29 Haziran 1936’da Murray adasında dünyaya gelen (ya da diğer adıyla Mer adası) Eddie Koiki Sambo’nun annesinin doğumdan kısa süre sonra vefat eder. Bunun üzerine dayısı Benny Mabo tarafından yetiştirilir ve Mabo soyadını taşımaya başlar. O dönemde Avustralya Hükümeti’nin eğitim politikası, Aborijinlere verilecek temel düzeyde bir eğitimin ötesine gitmemekteyken öğretmeni ondaki potansiyeli görerek onu yetiştirir. Ancak on altı yaşında işlediği bir suç nedeniyle ada dışına bir yıllığına sürgüne gönderilir. Bu sürgün sonucu dışarıda olanları görmesi onun ufkunu açar ve devam eden süreçte adaya dönmek yerine Queensland’e giderek zor şartlar altında çalışmaya başlar. O dönemde Aborjinler hukuki olarak tam anlamıyla vatandaş olarak bile kabul edilmemektedirler ve zaten oy kullanma hakkı gibi politik haklara da sahip değillerdir. Tüm bu şartlar altında Eddie, politikaya atılır ve Aborijinlerin oy kullanma haklarını elde etmeleri için aktif bir şekilde çalışmaya başlar ve 1967’de bu hak kazanılır. O yıl James Cook Üniversitesi’nde bahçıvan olarak çalışmaya başlayan Eddie, üniversitenin kütüphanesini de kullanma imkânı bularak kendini entelektüel olarak da geliştirir ve çeşitli derneklere üye olarak seçilir. 1973 yılında babası hastalanır, ancak o dönemde Aborijinlerin herhangi bir yere seyahat etmeleri dahi izne tabidir ve doğduğu adaya gidişine izin verilmez. 1977 yılında kimsenin iznini almadan adaya gider ve kendisine babasından bir arazi kaldığını öğrenir. Ancak o dönemde bu topraklar kraliyet arazisi olarak kabul edilmektedir ve ona burayı alamayacağı söylendiğinde şaşkınlıkla şunu söyler: “İmkânı yok; o, onların değil, bizim” (No way, it’s not theirs, it’s ours). 1981 yılında katıldığı bir konferansta bunu dile getirerek Aborijinlerin de mülkiyet hakları olduğuna dair bir konuşma yapar. Eddie, onların mirasının “akademisyenler tarafından yazılan kitaplardan” gelmediğini belirtir ve “benim ders kitaplarım, kendi ailemdi” diye de ekler. Bu konuşmanın Avukat Greg McIntyre’ın dikkatini çekmesi üzerine Mabo Davası’na hazırlık başlar. Davanın amacı Aborijinlere arazilere üzerinde mülkiyet hakkının tesis edilmesidir.

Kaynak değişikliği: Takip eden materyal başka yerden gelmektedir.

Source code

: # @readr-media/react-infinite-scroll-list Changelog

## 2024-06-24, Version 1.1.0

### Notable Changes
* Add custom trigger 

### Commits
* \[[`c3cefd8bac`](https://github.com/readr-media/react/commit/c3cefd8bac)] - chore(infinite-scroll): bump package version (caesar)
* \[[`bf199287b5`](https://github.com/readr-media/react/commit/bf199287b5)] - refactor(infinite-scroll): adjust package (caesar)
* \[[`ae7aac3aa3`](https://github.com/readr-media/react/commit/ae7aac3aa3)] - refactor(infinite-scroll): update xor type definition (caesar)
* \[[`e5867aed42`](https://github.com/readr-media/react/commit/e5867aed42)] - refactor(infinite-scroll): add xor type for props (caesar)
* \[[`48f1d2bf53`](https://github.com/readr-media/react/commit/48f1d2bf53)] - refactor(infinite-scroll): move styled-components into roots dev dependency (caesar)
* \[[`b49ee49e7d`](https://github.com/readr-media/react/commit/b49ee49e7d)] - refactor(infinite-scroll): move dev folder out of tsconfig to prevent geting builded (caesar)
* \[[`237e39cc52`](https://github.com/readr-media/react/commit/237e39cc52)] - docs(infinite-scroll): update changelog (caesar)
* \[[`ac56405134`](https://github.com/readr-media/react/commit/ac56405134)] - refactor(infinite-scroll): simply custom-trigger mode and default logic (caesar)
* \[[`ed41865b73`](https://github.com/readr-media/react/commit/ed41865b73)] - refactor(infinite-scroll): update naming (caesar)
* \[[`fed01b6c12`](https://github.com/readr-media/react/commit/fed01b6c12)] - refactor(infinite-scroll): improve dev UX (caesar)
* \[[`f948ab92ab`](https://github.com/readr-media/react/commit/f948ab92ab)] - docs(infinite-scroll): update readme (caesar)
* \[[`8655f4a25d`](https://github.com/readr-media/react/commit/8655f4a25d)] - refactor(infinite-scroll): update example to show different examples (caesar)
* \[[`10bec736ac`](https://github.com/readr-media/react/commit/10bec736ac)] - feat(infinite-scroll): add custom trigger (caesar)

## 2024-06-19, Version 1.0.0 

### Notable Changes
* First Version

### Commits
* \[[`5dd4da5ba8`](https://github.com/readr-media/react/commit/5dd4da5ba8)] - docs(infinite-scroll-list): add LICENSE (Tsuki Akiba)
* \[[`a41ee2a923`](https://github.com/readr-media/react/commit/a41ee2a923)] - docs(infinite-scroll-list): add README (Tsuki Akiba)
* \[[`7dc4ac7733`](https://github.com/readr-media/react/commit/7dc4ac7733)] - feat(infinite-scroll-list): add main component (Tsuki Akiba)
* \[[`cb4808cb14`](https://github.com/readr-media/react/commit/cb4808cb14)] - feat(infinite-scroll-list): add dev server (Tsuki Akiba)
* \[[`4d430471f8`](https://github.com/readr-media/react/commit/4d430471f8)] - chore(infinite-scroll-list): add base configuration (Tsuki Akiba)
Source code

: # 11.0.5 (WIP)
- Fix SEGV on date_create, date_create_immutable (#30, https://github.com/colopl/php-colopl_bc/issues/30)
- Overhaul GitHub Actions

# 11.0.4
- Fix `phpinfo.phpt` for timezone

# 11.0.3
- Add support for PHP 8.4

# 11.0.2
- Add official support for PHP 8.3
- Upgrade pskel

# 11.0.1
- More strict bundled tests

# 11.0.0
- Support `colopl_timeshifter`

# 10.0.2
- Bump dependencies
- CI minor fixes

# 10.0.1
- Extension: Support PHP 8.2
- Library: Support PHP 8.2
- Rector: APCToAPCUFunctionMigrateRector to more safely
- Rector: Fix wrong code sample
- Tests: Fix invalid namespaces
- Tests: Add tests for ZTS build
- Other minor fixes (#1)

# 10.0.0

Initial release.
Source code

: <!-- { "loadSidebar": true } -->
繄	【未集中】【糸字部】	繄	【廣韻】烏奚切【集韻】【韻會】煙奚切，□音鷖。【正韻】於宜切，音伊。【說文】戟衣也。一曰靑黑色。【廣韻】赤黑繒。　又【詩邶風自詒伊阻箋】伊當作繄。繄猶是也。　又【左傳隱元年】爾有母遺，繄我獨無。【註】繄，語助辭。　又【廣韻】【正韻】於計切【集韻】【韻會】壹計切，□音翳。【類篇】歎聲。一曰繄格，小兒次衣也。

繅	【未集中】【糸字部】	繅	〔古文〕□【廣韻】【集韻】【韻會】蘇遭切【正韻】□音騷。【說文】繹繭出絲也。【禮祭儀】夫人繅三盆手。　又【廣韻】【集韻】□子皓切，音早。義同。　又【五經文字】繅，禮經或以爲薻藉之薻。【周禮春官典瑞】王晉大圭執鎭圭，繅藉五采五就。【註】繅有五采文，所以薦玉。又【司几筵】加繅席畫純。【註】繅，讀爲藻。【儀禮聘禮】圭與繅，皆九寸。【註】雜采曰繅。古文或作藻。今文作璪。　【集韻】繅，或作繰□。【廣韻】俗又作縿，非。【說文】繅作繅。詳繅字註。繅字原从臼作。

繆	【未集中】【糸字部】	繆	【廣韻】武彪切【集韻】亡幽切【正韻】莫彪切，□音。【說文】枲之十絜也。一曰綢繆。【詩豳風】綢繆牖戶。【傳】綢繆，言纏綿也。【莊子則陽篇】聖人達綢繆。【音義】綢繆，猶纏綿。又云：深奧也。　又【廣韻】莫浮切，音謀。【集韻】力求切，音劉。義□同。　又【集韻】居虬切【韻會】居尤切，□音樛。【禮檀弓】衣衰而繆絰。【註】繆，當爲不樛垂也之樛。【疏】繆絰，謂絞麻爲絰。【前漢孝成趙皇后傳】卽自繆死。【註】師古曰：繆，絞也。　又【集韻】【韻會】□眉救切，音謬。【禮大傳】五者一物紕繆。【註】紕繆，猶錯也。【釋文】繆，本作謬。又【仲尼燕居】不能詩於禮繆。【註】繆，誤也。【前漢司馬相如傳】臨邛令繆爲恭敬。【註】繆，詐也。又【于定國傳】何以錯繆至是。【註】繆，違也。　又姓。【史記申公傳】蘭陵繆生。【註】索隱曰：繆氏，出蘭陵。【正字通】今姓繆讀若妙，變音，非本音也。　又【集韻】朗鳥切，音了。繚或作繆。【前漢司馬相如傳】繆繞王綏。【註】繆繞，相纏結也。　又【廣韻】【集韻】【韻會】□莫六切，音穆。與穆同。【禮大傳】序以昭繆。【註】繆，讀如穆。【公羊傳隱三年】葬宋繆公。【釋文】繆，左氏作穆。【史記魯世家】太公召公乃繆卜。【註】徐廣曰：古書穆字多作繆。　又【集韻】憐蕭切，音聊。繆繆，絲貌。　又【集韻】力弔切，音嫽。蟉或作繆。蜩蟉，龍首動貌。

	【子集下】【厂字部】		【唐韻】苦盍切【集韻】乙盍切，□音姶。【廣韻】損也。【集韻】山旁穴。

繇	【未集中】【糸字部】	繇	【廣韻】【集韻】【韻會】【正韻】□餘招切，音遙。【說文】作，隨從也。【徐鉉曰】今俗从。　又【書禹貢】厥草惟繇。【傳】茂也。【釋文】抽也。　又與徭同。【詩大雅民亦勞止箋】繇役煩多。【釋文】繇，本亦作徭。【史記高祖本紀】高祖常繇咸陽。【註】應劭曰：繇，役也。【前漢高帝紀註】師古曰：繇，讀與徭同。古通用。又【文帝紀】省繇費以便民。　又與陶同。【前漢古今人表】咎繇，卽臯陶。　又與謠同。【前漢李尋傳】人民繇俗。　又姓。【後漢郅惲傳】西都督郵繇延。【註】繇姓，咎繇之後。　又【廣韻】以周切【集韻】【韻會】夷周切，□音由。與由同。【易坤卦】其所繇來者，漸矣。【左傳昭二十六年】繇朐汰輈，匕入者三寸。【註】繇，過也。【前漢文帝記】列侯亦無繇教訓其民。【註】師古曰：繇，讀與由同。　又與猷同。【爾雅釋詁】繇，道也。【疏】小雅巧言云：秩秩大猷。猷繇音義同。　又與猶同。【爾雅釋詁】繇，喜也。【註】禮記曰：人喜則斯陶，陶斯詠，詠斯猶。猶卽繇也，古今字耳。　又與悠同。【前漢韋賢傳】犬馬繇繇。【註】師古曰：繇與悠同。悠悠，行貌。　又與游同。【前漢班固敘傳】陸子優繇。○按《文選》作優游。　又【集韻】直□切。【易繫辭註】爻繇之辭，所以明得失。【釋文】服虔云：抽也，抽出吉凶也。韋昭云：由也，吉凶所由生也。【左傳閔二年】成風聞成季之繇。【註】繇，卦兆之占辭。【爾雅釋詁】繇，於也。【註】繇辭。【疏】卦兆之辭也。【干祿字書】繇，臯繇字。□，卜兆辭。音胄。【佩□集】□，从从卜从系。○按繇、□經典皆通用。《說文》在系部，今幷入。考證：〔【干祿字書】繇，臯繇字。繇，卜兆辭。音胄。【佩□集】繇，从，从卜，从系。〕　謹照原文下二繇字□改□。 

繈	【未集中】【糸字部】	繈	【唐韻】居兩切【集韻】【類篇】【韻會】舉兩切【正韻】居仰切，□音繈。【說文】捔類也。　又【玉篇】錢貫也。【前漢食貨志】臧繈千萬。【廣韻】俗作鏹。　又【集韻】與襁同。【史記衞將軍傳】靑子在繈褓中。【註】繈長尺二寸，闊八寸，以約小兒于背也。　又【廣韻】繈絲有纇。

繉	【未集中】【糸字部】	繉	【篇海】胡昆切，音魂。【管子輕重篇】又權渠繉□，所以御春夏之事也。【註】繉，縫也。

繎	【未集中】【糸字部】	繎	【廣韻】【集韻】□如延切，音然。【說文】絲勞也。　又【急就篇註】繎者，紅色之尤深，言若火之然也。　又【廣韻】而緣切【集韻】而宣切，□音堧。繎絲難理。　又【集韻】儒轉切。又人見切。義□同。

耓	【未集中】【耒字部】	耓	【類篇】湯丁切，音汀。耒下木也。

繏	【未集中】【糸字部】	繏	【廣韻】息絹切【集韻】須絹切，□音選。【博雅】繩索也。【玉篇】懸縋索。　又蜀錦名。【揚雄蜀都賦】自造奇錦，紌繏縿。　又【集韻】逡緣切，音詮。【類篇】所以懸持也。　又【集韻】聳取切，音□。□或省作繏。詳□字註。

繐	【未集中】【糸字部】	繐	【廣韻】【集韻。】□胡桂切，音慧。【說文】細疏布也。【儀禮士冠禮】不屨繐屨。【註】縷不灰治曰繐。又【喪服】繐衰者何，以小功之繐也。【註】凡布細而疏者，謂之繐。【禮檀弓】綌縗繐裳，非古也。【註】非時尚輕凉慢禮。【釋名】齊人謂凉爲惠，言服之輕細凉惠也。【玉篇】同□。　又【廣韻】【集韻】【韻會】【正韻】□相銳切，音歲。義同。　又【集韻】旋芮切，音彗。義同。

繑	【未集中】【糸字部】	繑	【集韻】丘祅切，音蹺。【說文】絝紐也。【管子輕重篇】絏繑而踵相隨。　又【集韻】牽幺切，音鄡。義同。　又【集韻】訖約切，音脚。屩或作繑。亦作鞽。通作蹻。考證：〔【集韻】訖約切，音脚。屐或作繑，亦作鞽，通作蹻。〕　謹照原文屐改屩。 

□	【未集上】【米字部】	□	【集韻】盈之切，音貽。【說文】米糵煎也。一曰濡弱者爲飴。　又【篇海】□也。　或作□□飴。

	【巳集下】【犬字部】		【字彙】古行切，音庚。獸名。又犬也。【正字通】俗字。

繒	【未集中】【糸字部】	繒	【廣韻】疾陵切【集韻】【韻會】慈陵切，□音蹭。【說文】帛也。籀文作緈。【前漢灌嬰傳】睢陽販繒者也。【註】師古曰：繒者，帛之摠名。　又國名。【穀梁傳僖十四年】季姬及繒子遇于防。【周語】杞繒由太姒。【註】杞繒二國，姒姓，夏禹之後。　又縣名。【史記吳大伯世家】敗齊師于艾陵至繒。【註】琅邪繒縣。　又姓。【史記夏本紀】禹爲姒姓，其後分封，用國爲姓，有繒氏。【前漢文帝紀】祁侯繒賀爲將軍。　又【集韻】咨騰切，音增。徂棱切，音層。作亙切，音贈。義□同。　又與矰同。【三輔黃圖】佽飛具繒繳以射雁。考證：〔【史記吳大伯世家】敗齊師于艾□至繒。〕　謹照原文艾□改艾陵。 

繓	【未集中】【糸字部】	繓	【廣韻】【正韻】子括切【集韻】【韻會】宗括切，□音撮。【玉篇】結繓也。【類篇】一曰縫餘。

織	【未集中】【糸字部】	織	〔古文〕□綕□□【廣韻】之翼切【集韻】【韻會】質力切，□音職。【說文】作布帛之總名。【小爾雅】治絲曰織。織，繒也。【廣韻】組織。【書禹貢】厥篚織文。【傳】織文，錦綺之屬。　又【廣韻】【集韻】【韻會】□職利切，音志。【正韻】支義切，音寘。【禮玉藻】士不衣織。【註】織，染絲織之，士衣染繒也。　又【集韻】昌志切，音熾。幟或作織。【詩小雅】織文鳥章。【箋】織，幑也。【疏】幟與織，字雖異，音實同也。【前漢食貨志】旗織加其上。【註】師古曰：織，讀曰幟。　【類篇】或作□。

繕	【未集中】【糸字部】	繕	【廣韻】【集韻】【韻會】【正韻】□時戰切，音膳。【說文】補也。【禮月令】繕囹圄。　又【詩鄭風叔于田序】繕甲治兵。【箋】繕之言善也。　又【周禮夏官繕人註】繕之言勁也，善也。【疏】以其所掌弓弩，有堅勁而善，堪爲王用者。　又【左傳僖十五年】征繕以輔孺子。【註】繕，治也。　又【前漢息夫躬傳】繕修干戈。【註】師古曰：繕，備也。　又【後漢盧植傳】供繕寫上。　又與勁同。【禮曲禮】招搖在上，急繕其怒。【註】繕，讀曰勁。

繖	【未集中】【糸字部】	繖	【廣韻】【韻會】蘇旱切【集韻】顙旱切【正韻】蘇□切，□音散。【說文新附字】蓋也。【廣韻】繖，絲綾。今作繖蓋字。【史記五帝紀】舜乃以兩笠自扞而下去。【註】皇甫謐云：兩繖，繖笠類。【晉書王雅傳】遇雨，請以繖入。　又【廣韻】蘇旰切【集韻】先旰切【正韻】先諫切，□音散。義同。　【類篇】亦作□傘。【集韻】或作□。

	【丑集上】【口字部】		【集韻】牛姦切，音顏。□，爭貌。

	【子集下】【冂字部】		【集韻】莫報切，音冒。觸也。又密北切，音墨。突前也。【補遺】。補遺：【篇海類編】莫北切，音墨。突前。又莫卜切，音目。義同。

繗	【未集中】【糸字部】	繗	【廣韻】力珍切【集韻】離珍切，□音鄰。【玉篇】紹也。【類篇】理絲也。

Eddie Mabo ile birlikte dört kişi (Sam Passi, Reverend Passi, James Rice ve Celuia Salee) daha davaya katılır ve savunma ekibi kurulur ve Queensland Eyaleti’ne karşı dava açılır. O dönemde yaygın görüş, terra nullius (sahipsiz toprak) politikası çerçevesinde Avustralya’nın İngilizlerden önce herhangi bir devlet tarafından kullanılmaması ve buradaki yaşamın İngilizlere göre sadece ilkel bir sosyal organizasyonu yansıttığı iddiası nedeniyle buranın İngiliz kontrolü altına girmesiyle topraklarının kraliyetin mülkiyetine geçtiği yönündedir. Nitekim bundan önce de burada herhangi bir yazılı kanun mevcut değildir. Her ne kadar 1882 yılında Queensland Hükümeti Murray adasında yaşayanları bölgenin yerlileri olarak kabul ettiyse de bunlara herhangi bir hak bahşedilmemiştir. Ancak klasik bir hukuk doktrinine sarılmaksızın özgün bir savunma geliştiren davacılar, yerlilerin geleneklerinden hareket ederek Murray adasındaki toprak sahipliğinin hala Aborijinlerin kendi sistemleriyle meydana getirildiğini ve bölgedeki Avustralya egemenliğinin bu sistemi ortadan kaldırmadığını savunurlar. Burada da delil olarak Malo Yasası adıyla bilinen ada sakinlerinin ne şekilde ibadet etmeleri ve toprakla ilişki kurmaları gerektiğinin yanı sıra verasetin bir nesilden diğer nesle ne şekilde aktarılacağına dair temel kuralların da yer aldığı kültürel öğretiye başvururlar. Sonuçta her ne kadarı toprakları ellerinden alınmışsa da davacılar, bu toprakları üzerindeki haklarının hiçbir zaman sona ermediğini ve tanınması gerektiğini talep ederler.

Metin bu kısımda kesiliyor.